Actually I started writing out a heap more, but its futile really. The Old Testament is chock full of wildly disproportionate punishments and innocent people including children being killed for the acts of others or the most utterly trivial things such as mocking a prophet for his baldness. We'll just lay this one to rest until Bootie reads a bit more....
 
Great, I think that I am ready for the next verse as well. You are correct in that English is not a very good translation to be reading the Bible in, but as long as one is able to look a little deeper than the surface, the real meanings can come through. Both sides have to be careful to not make the Bible say what it does not. It is the same as science, people often make it state something that it clearly does not.
I still cannot believe that we actually came to some sort of agreement on a Bible verse's meaning. You had better be careful, more then one person has set out to prove the Bible wrong and ended up joining the team. ;o)
 
Jeremy Bowen TV docu 'Son of God'

http://news.bbc.co.uk/1/hi/entertainment/1243954.stm

bowenA.jpg

BowenB.jpg
 
I still cannot believe that we actually came to some sort of agreement on a Bible verse's meaning. You had better be careful, more then one person has set out to prove the Bible wrong and ended up joining the team. ;o)

I'd hate to be a hypocrit who talks about reason and logic but then dismisses an argument because of my emotional position. If it's a good argument, it's a good argument. Coming from a legal background, I can appreciate interpretation problems.

You're getting a bit carried away about whether it proved the Bible wrong or not though....it was just a question of whether a particular law was:

(a) evil; or
(b) a typical example of tribal law of its time in terms of the control of sexuality and women as the property of men.

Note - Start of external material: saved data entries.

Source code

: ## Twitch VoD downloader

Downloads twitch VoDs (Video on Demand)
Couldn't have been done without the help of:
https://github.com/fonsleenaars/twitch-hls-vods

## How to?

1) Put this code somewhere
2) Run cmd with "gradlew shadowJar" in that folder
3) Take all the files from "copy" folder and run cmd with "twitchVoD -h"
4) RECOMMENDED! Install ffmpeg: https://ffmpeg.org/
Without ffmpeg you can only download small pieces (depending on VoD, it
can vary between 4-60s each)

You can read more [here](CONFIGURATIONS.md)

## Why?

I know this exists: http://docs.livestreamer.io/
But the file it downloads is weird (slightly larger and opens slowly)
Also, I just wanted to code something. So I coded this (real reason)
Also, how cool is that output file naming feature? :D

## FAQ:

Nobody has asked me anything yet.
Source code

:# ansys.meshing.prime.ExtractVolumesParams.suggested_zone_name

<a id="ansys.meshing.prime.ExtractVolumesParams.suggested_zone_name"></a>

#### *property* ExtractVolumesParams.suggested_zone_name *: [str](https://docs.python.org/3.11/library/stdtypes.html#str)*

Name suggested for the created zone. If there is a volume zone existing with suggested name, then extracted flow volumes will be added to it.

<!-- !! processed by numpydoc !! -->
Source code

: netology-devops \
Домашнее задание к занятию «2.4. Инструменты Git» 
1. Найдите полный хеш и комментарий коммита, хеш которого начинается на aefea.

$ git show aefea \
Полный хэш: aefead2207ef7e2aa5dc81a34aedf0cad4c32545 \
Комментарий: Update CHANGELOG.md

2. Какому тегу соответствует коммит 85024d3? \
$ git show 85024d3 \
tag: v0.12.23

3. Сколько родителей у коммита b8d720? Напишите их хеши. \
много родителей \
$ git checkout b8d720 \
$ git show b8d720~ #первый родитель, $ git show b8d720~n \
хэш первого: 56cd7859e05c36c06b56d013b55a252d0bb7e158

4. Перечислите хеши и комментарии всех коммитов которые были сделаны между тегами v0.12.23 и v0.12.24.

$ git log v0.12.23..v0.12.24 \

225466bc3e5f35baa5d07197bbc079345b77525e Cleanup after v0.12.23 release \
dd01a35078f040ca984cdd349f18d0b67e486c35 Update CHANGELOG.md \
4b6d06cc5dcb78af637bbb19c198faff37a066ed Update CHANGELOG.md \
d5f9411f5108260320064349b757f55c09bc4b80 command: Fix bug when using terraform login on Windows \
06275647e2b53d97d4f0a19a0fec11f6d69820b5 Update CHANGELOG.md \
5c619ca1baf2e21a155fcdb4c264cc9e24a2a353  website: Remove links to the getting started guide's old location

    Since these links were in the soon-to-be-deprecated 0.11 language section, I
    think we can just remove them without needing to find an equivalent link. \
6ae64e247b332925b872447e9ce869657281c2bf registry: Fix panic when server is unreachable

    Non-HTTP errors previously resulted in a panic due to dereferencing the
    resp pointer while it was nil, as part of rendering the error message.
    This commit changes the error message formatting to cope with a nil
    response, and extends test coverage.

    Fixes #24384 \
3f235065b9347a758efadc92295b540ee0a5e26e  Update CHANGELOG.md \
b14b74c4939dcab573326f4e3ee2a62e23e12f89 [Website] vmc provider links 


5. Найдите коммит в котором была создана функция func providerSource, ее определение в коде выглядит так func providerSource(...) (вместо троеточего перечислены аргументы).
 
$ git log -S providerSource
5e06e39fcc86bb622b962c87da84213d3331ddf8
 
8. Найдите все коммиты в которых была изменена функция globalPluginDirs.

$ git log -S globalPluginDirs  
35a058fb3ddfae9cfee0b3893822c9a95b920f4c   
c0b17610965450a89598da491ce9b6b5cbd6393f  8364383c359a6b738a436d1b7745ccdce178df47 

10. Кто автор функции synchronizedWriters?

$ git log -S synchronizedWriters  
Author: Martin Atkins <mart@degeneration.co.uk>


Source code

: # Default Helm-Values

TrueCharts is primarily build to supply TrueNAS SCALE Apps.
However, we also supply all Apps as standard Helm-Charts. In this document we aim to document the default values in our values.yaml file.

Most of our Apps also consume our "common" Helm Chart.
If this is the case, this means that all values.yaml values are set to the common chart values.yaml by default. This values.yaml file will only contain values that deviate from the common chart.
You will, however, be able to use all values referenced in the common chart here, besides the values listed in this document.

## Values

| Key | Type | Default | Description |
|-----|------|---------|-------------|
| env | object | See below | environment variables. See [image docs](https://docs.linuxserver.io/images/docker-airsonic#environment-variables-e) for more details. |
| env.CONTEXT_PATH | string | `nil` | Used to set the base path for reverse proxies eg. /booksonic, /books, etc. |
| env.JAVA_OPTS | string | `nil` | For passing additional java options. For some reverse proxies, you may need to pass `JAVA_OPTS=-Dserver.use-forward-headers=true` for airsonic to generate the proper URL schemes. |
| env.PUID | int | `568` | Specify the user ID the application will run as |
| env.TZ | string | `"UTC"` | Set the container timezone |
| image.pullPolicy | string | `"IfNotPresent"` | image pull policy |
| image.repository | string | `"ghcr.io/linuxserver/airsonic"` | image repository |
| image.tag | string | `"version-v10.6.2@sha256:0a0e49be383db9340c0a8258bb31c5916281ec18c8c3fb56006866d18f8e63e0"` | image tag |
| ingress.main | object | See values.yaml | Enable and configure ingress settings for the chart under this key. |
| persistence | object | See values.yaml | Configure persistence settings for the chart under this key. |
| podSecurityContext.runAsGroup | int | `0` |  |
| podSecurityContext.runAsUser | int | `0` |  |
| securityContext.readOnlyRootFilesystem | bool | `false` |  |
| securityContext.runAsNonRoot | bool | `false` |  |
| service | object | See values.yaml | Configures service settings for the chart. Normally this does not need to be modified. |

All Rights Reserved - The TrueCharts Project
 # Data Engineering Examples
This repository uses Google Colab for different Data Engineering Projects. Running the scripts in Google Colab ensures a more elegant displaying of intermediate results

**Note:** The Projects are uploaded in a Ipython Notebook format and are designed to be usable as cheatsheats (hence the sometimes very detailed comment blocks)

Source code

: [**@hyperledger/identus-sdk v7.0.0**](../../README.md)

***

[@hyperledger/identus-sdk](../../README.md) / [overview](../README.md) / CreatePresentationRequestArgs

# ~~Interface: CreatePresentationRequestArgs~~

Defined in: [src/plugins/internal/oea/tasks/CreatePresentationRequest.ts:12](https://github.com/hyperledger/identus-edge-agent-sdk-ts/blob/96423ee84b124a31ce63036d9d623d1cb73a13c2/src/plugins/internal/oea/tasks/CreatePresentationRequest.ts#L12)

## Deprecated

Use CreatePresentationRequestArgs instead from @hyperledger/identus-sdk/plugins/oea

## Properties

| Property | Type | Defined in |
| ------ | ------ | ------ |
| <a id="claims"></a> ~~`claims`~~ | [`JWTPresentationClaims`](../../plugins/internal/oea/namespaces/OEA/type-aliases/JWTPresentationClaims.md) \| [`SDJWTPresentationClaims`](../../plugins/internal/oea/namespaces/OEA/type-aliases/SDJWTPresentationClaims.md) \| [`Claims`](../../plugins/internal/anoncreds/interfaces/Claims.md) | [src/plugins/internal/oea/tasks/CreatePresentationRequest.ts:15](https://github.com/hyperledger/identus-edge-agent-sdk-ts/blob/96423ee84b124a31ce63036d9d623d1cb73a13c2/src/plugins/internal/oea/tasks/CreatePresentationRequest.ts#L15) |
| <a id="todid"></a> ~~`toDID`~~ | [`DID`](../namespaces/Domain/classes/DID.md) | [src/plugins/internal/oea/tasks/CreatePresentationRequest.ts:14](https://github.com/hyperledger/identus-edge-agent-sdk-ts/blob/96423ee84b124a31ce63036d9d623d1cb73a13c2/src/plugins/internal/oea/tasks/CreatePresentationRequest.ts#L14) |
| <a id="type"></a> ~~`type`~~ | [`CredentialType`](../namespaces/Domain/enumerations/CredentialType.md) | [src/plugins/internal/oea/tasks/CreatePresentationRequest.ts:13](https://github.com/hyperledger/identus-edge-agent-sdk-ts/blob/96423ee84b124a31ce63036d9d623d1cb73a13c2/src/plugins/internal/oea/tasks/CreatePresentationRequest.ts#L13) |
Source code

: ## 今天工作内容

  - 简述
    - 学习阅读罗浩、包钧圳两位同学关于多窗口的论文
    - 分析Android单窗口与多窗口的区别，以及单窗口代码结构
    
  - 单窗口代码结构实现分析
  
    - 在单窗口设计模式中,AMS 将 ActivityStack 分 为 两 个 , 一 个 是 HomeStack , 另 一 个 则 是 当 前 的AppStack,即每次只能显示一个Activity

You would have a very tough task convincing me that it was a good law, or in particular the product of an all powerful all loving and just God. I would see it as recording tribal law of the time, and not really anything pronounced by any God.

As for joining the team....I was brought up in a Christian household and did my best to subscribe to it all for fifteen years or so. Unfortunately as I became old enough to think for myself it simply didn't stack up to me, for reasons I've set down at length in other forums. Reading bits of the Old Testament was the start of the crack....if I remember rightly it was an episode where God tells King David not to marry a woman called Bathsheeba that he had previously had an adulterous relationship with (and had arranged for her husband to be killed in battle so he could marry her). David does anyway because he loves her. Ok...he's clearly gone too far in arranging the husband's death and deserves to be punished. But as punishment what do you think happens to David?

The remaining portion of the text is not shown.